Olive Foley has been given a standing ovation at the World Meeting of Families in Dublin after making an emotional speech about losing her Irish rugby legend husband Anthony ‘Axel’ Foley.
She was speaking about the importance of faith and family in sport, in a panel discussion alongside rugby star Ronan O’Gara, former Manchester United player turned priest Father Philip Mulryne, and Kerry GAA all-Ireland winner Aidan O’Mahony.
During Thursday’s event at the RDS, Mrs Foley said the support she and her two sons received in the wake of her husband’s sudden death was priceless.
Anthony Foley died from a heart attack in a Paris hotel room in October 2016. He was head coach for Munster Rugby Club and had travelled to France for a match against Racing Metro.
In those darkest hours, the arms of that family wrapped their arms around me and my family in a way that was remarkable and have done so ever since.
“Anthony was an everyday man - for a pretty big man off the field, in a tough game, off the field, as a husband and as a coach, he went about his business with humility and kindness,” his wife said.
“People could relate to him and had a bond with him, it’s fair to say he was an idol to many, but nowhere was he idolised more than at home.
“Losing my husband, confidante and best friend, but most of all the father of my children, created a void that is impossible to fill.”
Breaking down during her speech, Mrs Foley hailed her family at home, and within sport.
“Anthony gave everything to sport, and sport has really given back,” she said.
“They joined together and wrapped us in a blanket of support, and that includes Ronan O’Gara, who was amazing at the time.”
More than a thousand people in Dublin’s RDS arena stood up to applaud Mrs Foley after her speech.
A visibly upset O’Gara took to the stage after Mrs Foley to talk about what faith in sport meant to him through his rugby career.

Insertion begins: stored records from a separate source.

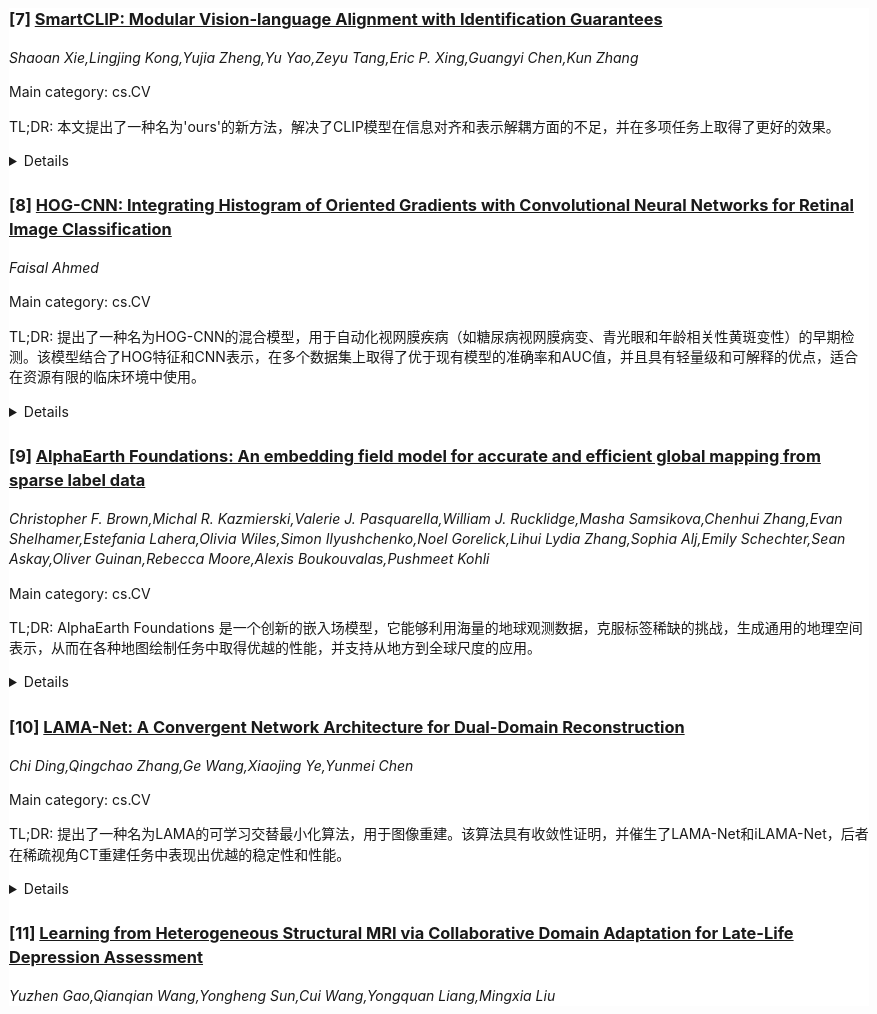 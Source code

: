 
### [7] [SmartCLIP: Modular Vision-language Alignment with Identification Guarantees](https://arxiv.org/abs/2507.22264)
*Shaoan Xie,Lingjing Kong,Yujia Zheng,Yu Yao,Zeyu Tang,Eric P. Xing,Guangyi Chen,Kun Zhang*

Main category: cs.CV

TL;DR: 本文提出了一种名为'ours'的新方法，解决了CLIP模型在信息对齐和表示解耦方面的不足，并在多项任务上取得了更好的效果。


<details><summary>Details</summary></details>


### [8] [HOG-CNN: Integrating Histogram of Oriented Gradients with Convolutional Neural Networks for Retinal Image Classification](https://arxiv.org/abs/2507.22274)
*Faisal Ahmed*

Main category: cs.CV

TL;DR: 提出了一种名为HOG-CNN的混合模型，用于自动化视网膜疾病（如糖尿病视网膜病变、青光眼和年龄相关性黄斑变性）的早期检测。该模型结合了HOG特征和CNN表示，在多个数据集上取得了优于现有模型的准确率和AUC值，并且具有轻量级和可解释的优点，适合在资源有限的临床环境中使用。


<details><summary>Details</summary></details>


### [9] [AlphaEarth Foundations: An embedding field model for accurate and efficient global mapping from sparse label data](https://arxiv.org/abs/2507.22291)
*Christopher F. Brown,Michal R. Kazmierski,Valerie J. Pasquarella,William J. Rucklidge,Masha Samsikova,Chenhui Zhang,Evan Shelhamer,Estefania Lahera,Olivia Wiles,Simon Ilyushchenko,Noel Gorelick,Lihui Lydia Zhang,Sophia Alj,Emily Schechter,Sean Askay,Oliver Guinan,Rebecca Moore,Alexis Boukouvalas,Pushmeet Kohli*

Main category: cs.CV

TL;DR: AlphaEarth Foundations 是一个创新的嵌入场模型，它能够利用海量的地球观测数据，克服标签稀缺的挑战，生成通用的地理空间表示，从而在各种地图绘制任务中取得优越的性能，并支持从地方到全球尺度的应用。


<details><summary>Details</summary></details>


### [10] [LAMA-Net: A Convergent Network Architecture for Dual-Domain Reconstruction](https://arxiv.org/abs/2507.22316)
*Chi Ding,Qingchao Zhang,Ge Wang,Xiaojing Ye,Yunmei Chen*

Main category: cs.CV

TL;DR: 提出了一种名为LAMA的可学习交替最小化算法，用于图像重建。该算法具有收敛性证明，并催生了LAMA-Net和iLAMA-Net，后者在稀疏视角CT重建任务中表现出优越的稳定性和性能。


<details><summary>Details</summary></details>


### [11] [Learning from Heterogeneous Structural MRI via Collaborative Domain Adaptation for Late-Life Depression Assessment](https://arxiv.org/abs/2507.22321)
*Yuzhen Gao,Qianqian Wang,Yongheng Sun,Cui Wang,Yongquan Liang,Mingxia Liu*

“I’m here today to support Olive and, although it’s a cliché, the family which Axel laid was incredibly tight, it was special dressing room and that dressing room becomes your family,” he said.
“It has enriched our lives, it helps us to deal with real issues, sharing thoughts and worries, creates values and respect - for me, that’s what today is all about.”
O’Gara won 128 caps for Ireland, winning three Triple Crowns and the Grand Slam in 2009.
He also played on three British and Irish Lions tours, winning two caps, and played for sixteen seasons with Munster, including under Anthony Foley, with whom he won two Heineken Cups.
Philip Mulryne, a former Man United and Norwich City star, also spoke about his decision to become a priest, how he fell away from his faith as a fooballer, and returned to it later in his career.
He hailed managers Alex Ferguson and Malky Mackay for creating family values within successful teams, teaching young players humility and dedication.
He added that, when he was a homesick youngster, Alex Ferguson would phone his mother in Belfast to reassure her that her son was coping away from home.
WATCH: Father Philip Mulryne talks to UTV
The World Meeting of Families started on Tuesday ahead of the Pope’s visit to Ireland.
More than 37,000 people from 116 different countries are expected to attend the RDS arena for a series of events.